• **Saved entries**:
§
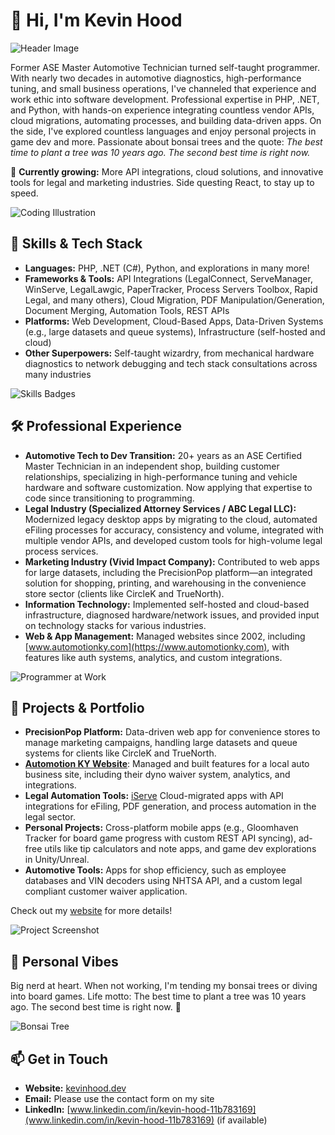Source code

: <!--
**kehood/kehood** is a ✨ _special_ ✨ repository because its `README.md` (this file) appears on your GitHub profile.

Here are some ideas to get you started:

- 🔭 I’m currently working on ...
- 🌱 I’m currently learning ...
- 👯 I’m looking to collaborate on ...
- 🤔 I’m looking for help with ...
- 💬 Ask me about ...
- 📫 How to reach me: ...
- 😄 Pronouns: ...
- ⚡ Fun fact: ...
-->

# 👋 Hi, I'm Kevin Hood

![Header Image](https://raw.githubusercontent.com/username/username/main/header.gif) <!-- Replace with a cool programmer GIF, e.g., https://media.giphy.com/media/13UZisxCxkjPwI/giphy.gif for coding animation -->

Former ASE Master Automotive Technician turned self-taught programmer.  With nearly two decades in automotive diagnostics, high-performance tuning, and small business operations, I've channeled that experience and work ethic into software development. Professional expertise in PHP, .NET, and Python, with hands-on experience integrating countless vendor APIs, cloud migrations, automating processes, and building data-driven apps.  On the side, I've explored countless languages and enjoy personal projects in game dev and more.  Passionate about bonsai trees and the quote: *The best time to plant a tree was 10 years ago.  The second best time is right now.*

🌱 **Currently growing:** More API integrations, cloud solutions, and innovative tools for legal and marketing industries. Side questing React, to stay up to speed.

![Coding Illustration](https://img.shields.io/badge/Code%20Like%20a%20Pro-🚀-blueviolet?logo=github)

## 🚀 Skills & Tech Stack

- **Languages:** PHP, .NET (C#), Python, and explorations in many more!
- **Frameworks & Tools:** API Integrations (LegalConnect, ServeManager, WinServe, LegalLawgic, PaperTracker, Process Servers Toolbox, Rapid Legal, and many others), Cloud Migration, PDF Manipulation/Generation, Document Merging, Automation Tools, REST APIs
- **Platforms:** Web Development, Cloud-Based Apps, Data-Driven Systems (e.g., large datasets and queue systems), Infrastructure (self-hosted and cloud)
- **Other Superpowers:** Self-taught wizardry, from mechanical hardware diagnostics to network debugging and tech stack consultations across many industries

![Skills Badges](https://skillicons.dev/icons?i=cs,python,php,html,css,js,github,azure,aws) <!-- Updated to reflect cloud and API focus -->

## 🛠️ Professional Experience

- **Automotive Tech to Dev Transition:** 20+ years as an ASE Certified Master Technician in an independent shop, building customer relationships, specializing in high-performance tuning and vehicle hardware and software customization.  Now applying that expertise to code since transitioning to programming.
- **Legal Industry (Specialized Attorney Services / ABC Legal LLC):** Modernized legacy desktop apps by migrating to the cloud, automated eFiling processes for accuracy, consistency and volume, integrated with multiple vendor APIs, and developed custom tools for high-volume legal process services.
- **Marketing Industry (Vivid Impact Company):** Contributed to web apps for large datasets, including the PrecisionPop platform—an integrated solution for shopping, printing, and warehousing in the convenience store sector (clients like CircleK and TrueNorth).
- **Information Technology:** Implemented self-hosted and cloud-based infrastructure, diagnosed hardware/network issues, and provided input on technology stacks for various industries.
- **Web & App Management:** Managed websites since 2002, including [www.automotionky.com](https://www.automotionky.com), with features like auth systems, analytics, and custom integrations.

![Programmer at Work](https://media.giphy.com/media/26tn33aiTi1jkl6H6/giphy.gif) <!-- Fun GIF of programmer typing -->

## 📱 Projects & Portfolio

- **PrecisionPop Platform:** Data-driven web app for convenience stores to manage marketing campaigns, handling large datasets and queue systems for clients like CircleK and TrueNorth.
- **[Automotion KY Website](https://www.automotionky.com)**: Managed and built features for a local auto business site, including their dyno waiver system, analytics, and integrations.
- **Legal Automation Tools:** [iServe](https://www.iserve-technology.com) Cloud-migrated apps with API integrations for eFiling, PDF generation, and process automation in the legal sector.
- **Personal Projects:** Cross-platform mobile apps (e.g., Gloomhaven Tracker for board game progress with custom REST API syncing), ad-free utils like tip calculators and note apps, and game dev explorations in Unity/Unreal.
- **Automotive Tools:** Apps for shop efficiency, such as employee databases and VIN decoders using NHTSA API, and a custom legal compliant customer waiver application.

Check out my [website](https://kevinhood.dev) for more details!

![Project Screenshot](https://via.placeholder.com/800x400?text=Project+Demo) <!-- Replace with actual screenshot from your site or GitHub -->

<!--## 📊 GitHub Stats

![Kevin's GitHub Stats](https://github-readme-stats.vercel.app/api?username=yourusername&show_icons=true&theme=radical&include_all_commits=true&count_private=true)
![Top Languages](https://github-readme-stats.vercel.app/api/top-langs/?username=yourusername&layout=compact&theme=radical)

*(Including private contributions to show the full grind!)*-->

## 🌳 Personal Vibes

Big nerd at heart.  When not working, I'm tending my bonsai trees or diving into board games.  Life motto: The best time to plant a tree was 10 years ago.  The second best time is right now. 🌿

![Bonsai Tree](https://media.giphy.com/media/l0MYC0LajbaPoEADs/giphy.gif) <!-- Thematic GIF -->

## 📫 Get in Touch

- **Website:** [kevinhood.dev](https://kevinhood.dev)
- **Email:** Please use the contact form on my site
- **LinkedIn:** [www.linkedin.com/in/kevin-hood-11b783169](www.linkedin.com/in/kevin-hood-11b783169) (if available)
§
• **Goal of the exercise**: Take the entries above and return only the lines from the one with "- **Languages:** PHP, .NET" to the one with "- **Automotive Tech", both included, unchanged.

• **Answer for this exercise**:
- **Languages:** PHP, .NET (C#), Python, and explorations in many more!
- **Frameworks & Tools:** API Integrations (LegalConnect, ServeManager, WinServe, LegalLawgic, PaperTracker, Process Servers Toolbox, Rapid Legal, and many others), Cloud Migration, PDF Manipulation/Generation, Document Merging, Automation Tools, REST APIs
- **Platforms:** Web Development, Cloud-Based Apps, Data-Driven Systems (e.g., large datasets and queue systems), Infrastructure (self-hosted and cloud)
- **Other Superpowers:** Self-taught wizardry, from mechanical hardware diagnostics to network debugging and tech stack consultations across many industries

![Skills Badges](https://skillicons.dev/icons?i=cs,python,php,html,css,js,github,azure,aws) <!-- Updated to reflect cloud and API focus -->

## 🛠️ Professional Experience

- **Automotive Tech to Dev Transition:** 20+ years as an ASE Certified Master Technician in an independent shop, building customer relationships, specializing in high-performance tuning and vehicle hardware and software customization.  Now applying that expertise to code since transitioning to programming.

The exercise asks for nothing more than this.